Tuesday, 28 October 2003 — 11:58pm | Adaptations, Comics, Film

The big news this weekend – besides the fact that Thailand’s Panupol Sujjayakorn cleaned house at the World Scrabble Championships in Malaysia – was this Aint-It-Cool News rumour about how Revolution Studios has greenlit the David Hayter Watchmen project, and John Cusack might even be attached to play Dan Dreiberg, the second Nite Owl.

If this is true – and that’s a big If at this point – I have some serious concerns.

First of all, if the unmitigated disaster that was The League of Extraordinary Gentlemen is any indication, people should really think twice before touching something by Alan Moore. Especially when it’s the something by Alan Moore.

What are we toying around with here? It’s not run-of-the-mill comic book material. Even though I am relatively new to the medium, it did not take me very long to realize that Watchmen is the Lord of the Rings of comic books. And as with The Lord of the Rings, although I am concerned with faith to the source material, the top priority is on pulling it off with the artistic, cinematic merit it deserves.

Right now, Watchmen is a wildcard for one reason alone: David Hayter has never directed a movie.

Hayter’s record so far is as the screenwriter behind the two X-Men movies. I do have considerably greater faith in his ability to adapt a working screenplay after seeing X2, but no matter how many chances I give the first film, I still can’t like it. It’s not horrible, but lukewarm at best, and a lot of it was just plain sloppy. However, this is only one concern.

If Hayter is seriously intent on directing the project, my advice would be thus: follow the panels. Watchmen, the book, had a certain mastery of layout worthy of much comprehensive analysis on sites like Watching the Detectives. Follow it. Learn some lessons from the composition and juxtaposition that made it such an exemplar of the graphic novel medium.

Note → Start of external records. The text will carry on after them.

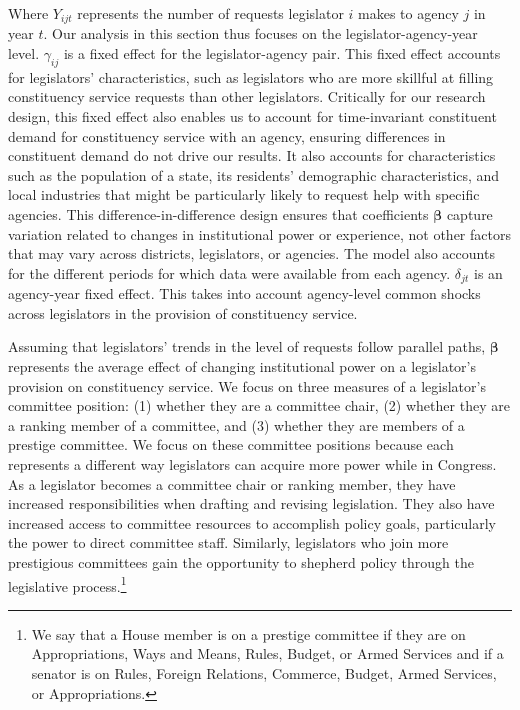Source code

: \documentclass[12pt]{article}
\begin{document}
Where $Y_{ijt}$ represents the number of requests legislator $i$ makes to agency $j$ in year $t$. Our analysis in this section thus focuses on the legislator-agency-year level. $\gamma_{ij}$ is a fixed effect for the legislator-agency pair. This fixed effect accounts for legislators' characteristics, such as legislators who are more skillful at filling constituency service requests than other legislators. Critically for our research design, this fixed effect also enables us to account for time-invariant constituent demand for constituency service with an agency, ensuring differences in constituent demand do not drive our results. It also accounts for characteristics such as the population of a state, its residents' demographic characteristics, and local industries that might be particularly likely to request help with specific agencies. This difference-in-difference design ensures that coefficients $\boldsymbol{\beta}$ capture variation related to changes in institutional power or experience, not other factors that may vary across districts, legislators, or agencies. The model also accounts for the different periods for which data were available from each agency. $\delta_{jt}$ is an agency-year fixed effect. This takes into account agency-level common shocks across legislators in the provision of constituency service. 

Assuming that legislators' trends in the level of requests follow parallel paths, $\boldsymbol{\beta}$ represents the average effect of changing institutional power on a legislator's provision on constituency service. We focus on three measures of a legislator's committee position: (1) whether they are a committee chair, (2) whether they are a ranking member of a committee, and (3) whether they are members of a prestige committee. We focus on these committee positions because each represents a different way legislators can acquire more power while in Congress. As a legislator becomes a committee chair or ranking member, they have increased responsibilities when drafting and revising legislation. They also have increased access to committee resources to accomplish policy goals, particularly the power to direct committee staff. Similarly, legislators who join more prestigious committees gain the opportunity to shepherd policy through the legislative process.\footnote{We say that a House member is on a prestige committee if they are on Appropriations, Ways and Means, Rules, Budget, or Armed Services and if a senator is on Rules, Foreign Relations, Commerce, Budget, Armed Services, or Appropriations.} %
\end{document}
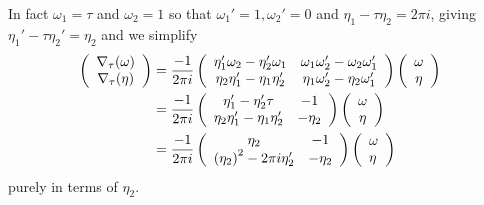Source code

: \begin{frame}
    In fact $\omega_1= \tau$ and $\omega_2 = 1$ so that $\omega_1' = 1, \omega_2' = 0$ and $\eta_1 - \tau \eta_2 = 2 \pi i$, giving $\eta_1' -\tau \eta_2' = \eta_2$ and we simplify 
    \begin{align*}
        \left(\begin{array}{c}
                \nabla_{\tau}(\omega) \\
                \nabla_{\tau}(\eta)
        \end{array}\right)
        &=\frac{-1}{2 \pi i}\left(\begin{array}{cc}
                \eta_{1}^{\prime} \omega_{2}-\eta_{2}^{\prime} \omega_{1} & \omega_{1} \omega_{2}^{\prime}-\omega_{2} \omega_{1}^{\prime} \\
                \eta_{2} \eta_{1}^{\prime}-\eta_{1} \eta_{2}^{\prime} & \eta_{1} \omega_{2}^{\prime}-\eta_{2} \omega_{1}^{\prime}
                \end{array}\right)\left(\begin{array}{c}
                \omega \\
                \eta
        \end{array}\right)\\
        &=\frac{-1}{2 \pi i}\left(\begin{array}{cc}
                \eta_{1}^{\prime}-\eta_{2}^{\prime} \tau & -1 \\
                \eta_{2} \eta_{1}^{\prime}-\eta_{1} \eta_{2}^{\prime} & -\eta_{2}
                \end{array}\right)\left(\begin{array}{c}
                \omega \\
                \eta
        \end{array}\right)\\
        &=\frac{-1}{2 \pi i}\left(\begin{array}{cc}
                \eta_{2} & -1 \\
                \left(\eta_{2}\right)^{2}-2 \pi i \eta_{2}^{\prime} & -\eta_{2}
                \end{array}\right)\left(\begin{array}{l}
                \omega \\
                \eta
        \end{array}\right)
    \end{align*}
    purely in terms of $\eta_2$.
\end{frame}

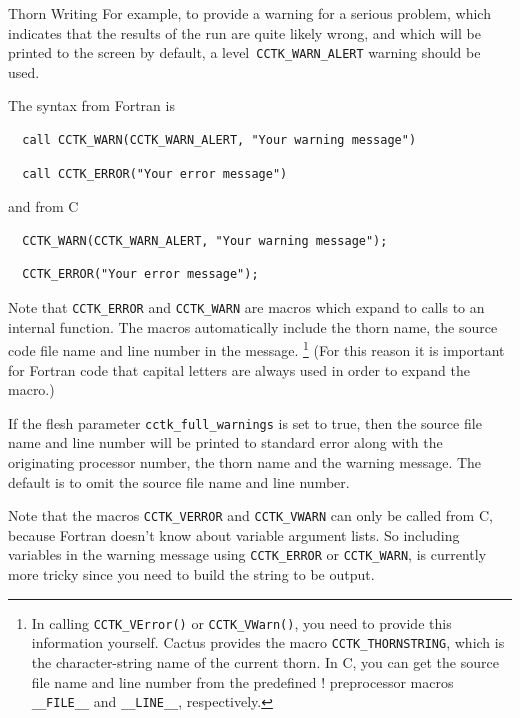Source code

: \begin{cactuspart}{Thorn Writing}
For example, to provide a warning for a serious problem, which
indicates that the results of the run are quite likely wrong,
and which will be printed to the screen by default,
a level~\verb|CCTK_WARN_ALERT| warning should be used.

The syntax from Fortran is
\begin{verbatim}
  call CCTK_WARN(CCTK_WARN_ALERT, "Your warning message")
\end{verbatim}
\begin{verbatim}
  call CCTK_ERROR("Your error message")
\end{verbatim}

and from C
\begin{verbatim}
  CCTK_WARN(CCTK_WARN_ALERT, "Your warning message");
\end{verbatim}
\begin{verbatim}
  CCTK_ERROR("Your error message");
\end{verbatim}

Note that \texttt{CCTK\_ERROR} and \texttt{CCTK\_WARN} are macros
which expand to calls to an internal function. The macros
automatically include the thorn name, the source code file name and
line number in the message.%
\footnote{%
         In calling \texttt{CCTK\_VError()} or \texttt{CCTK\_VWarn()},
         you need to
         provide this information yourself.  Cactus
         provides the macro \texttt{CCTK\_THORNSTRING},
         which is the character-string name of the
         current thorn.  In C, you can get the source
         file name and line number from the predefined
!         preprocessor macros \texttt{\_\_FILE\_\_} and
         \texttt{\_\_LINE\_\_}, respectively.
         }%
{}  (For this reason it is important for Fortran code that capital
letters are always used in order to expand the macro.)

If the flesh parameter \texttt{cctk\_full\_warnings} is set to true, then the
source file name and line number will be printed to standard error along with
the originating processor number, the thorn name and the warning message.
The default is to omit the source file name and line number.

Note that the macros \texttt{CCTK\_VERROR} and
\texttt{CCTK\_VWARN} can only be called from C, because
Fortran doesn't know about variable argument lists. So including variables in
the warning message using \texttt{CCTK\_ERROR} or \texttt{CCTK\_WARN},
is currently more tricky since
you need to build the string to be output.


\end{cactuspart}
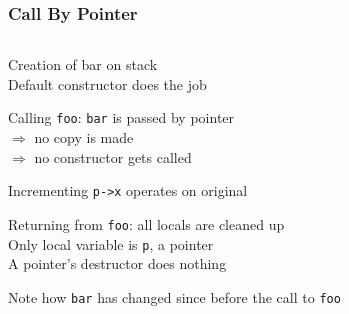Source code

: \begin{frame}
  \frametitle{Call By Pointer}
  \begin{center}
    \begin{columns}
      \column{6cm}
      \column{6cm}
    \end{columns}
  \end{center}
  \vskip2mm
  \begin{overprint}
    \begin{center}
      Creation of bar on stack \\
      Default constructor does the job
    \end{center}

    \begin{center}
      Calling {\tt foo}: {\tt bar} is passed by pointer \\
      $\Rightarrow$ no copy is made \\
      $\Rightarrow$ no constructor gets called
    \end{center}

    \begin{center}
      Incrementing {\tt p->x} operates on original
    \end{center}

    \begin{center}
      Returning from {\tt foo}: all locals are cleaned up \\
      Only local variable is {\tt p}, a pointer \\
      A pointer's destructor does nothing
    \end{center}

    \begin{center}
      Note how {\tt bar} has changed since before the call to {\tt foo}
    \end{center}
  \end{overprint}
\end{frame}



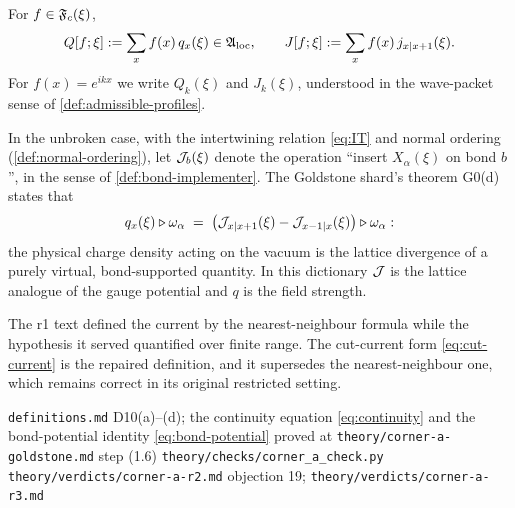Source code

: \begin{definition}
\label{def:modulated-charge}
For $f \in \Fc(\xi)$,
\begin{equation}
  Q[f;\xi] := \sum_{x} f(x) \, q_{x}(\xi) \in \Aloc,
  \qquad
  J[f;\xi] := \sum_{x} f(x) \, j_{x|x+1}(\xi) .
\end{equation}
For $f(x) = e^{ikx}$ we write $Q_{k}(\xi)$ and $J_{k}(\xi)$, understood in the
wave-packet sense of \cref{def:admissible-profiles}.
\end{definition}

\begin{definition}
\label{def:bond-current-potential}
In the unbroken case, with the intertwining relation \eqref{eq:IT} and normal
ordering (\cref{def:normal-ordering}), let $\bondpot_{b}(\xi)$ denote the
operation ``insert $X_{\alpha}(\xi)$ on bond $b$'', in the sense of
\cref{def:bond-implementer}. The Goldstone shard's theorem G0(d) states that
\begin{equation}
  q_{x}(\xi) \triangleright \omega_{\alpha}
  \;=\; \bigl( \bondpot_{x|x+1}(\xi) - \bondpot_{x-1|x}(\xi) \bigr)
        \triangleright \omega_{\alpha} :
  \label{eq:bond-potential}
\end{equation}
the physical charge density acting on the vacuum is the lattice divergence of a
purely virtual, bond-supported quantity. In this dictionary $\bondpot$ is the
lattice analogue of the gauge potential and $q$ is the field strength.
\end{definition}

\begin{remark}
The r1 text defined the current by the nearest-neighbour formula while the
hypothesis it served quantified over finite range. The cut-current form
\eqref{eq:cut-current} is the repaired definition, and it supersedes the
nearest-neighbour one, which remains correct in its original restricted
setting.
\end{remark}

%
{\texttt{definitions.md} D10(a)--(d); the continuity equation
 \eqref{eq:continuity} and the bond-potential identity
 \eqref{eq:bond-potential} proved at
 \texttt{theory/corner-a-goldstone.md} step (1.6)}%
{\texttt{theory/checks/corner\_a\_check.py}}%
{\texttt{theory/verdicts/corner-a-r2.md} objection 19;
 \texttt{theory/verdicts/corner-a-r3.md}}
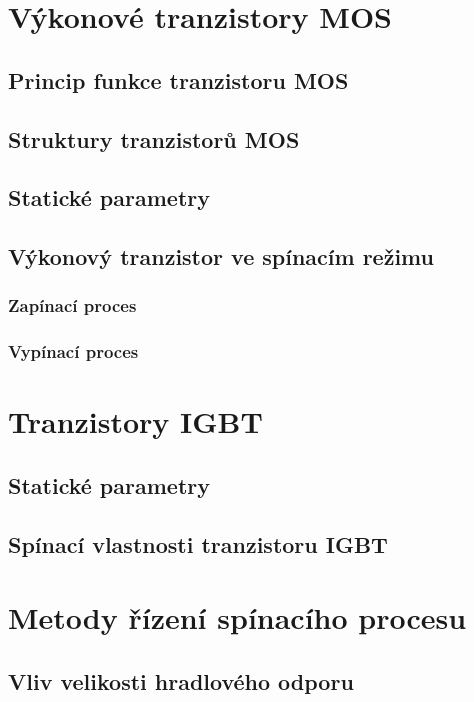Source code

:    \section{Výkonové tranzistory MOS}
     \subsection{Princip funkce tranzistoru MOS}
     \subsection{Struktury tranzistorů MOS}
     \subsection{Statické parametry}
     \subsection{Výkonový tranzistor ve spínacím režimu}
       \subsubsection{Zapínací proces}
       \subsubsection{Vypínací proces}

   \section{Tranzistory IGBT}
     \subsection{Statické parametry}
     \subsection{Spínací vlastnosti tranzistoru IGBT}

   \section{Metody řízení spínacího procesu}
     \subsection{Vliv velikosti hradlového odporu}
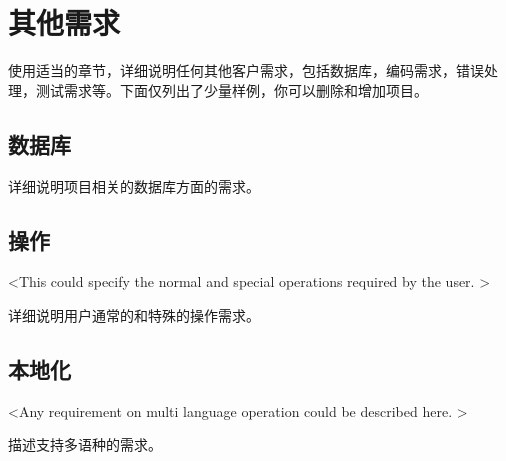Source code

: \chapter{其他需求}

使用适当的章节，详细说明任何其他客户需求，包括数据库，编码需求，错误处理，测试需求等。下面仅列出了少量样例，你可以删除和增加项目。
\section{数据库}

详细说明项目相关的数据库方面的需求。
\section{操作}
<This could specify the normal and special operations required by the user. >

详细说明用户通常的和特殊的操作需求。
\section{本地化}
<Any requirement on multi language operation could be described here. >

描述支持多语种的需求。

It’s a well-known fact that Terry Gilliam wanted the project once, but would only do it if it were in twelve one-hour sections, which no executive in his right mind would consider theatrically releasable – but is a really great idea. Gilliam was the right man for this project, just as he was the right man for Harry Potter and the definitive man for Don Quixote. Lord knows he tried to do Don Quixote. And nobody but Gilliam should be coming within twenty miles of The Hitch-Hiker’s Guide to the Galaxy.

As for John Cusack – this is actually a pretty good casting choice. Put him in a big pair of glasses and dress him up in those conservative Dreiberg clothes, and the look is apparent.

Everybody can rattle off their dream cast list for Watchmen, kind of like how people were speculating Sean Connery for every conceivable role in The Lord of the Rings back in the roaring nineties. Everybody recognizes that Dr. Manhattan is the stumbling block. We’re hearing people shout for Sean Penn to play Rorschach, Tom Selleck as the Comedian, Val Kilmer as Ozymandias. At this point, I’m more worried about the script.

But we’ll see. For the time being, I’m going to reclaim my spot in line for The Incredibles.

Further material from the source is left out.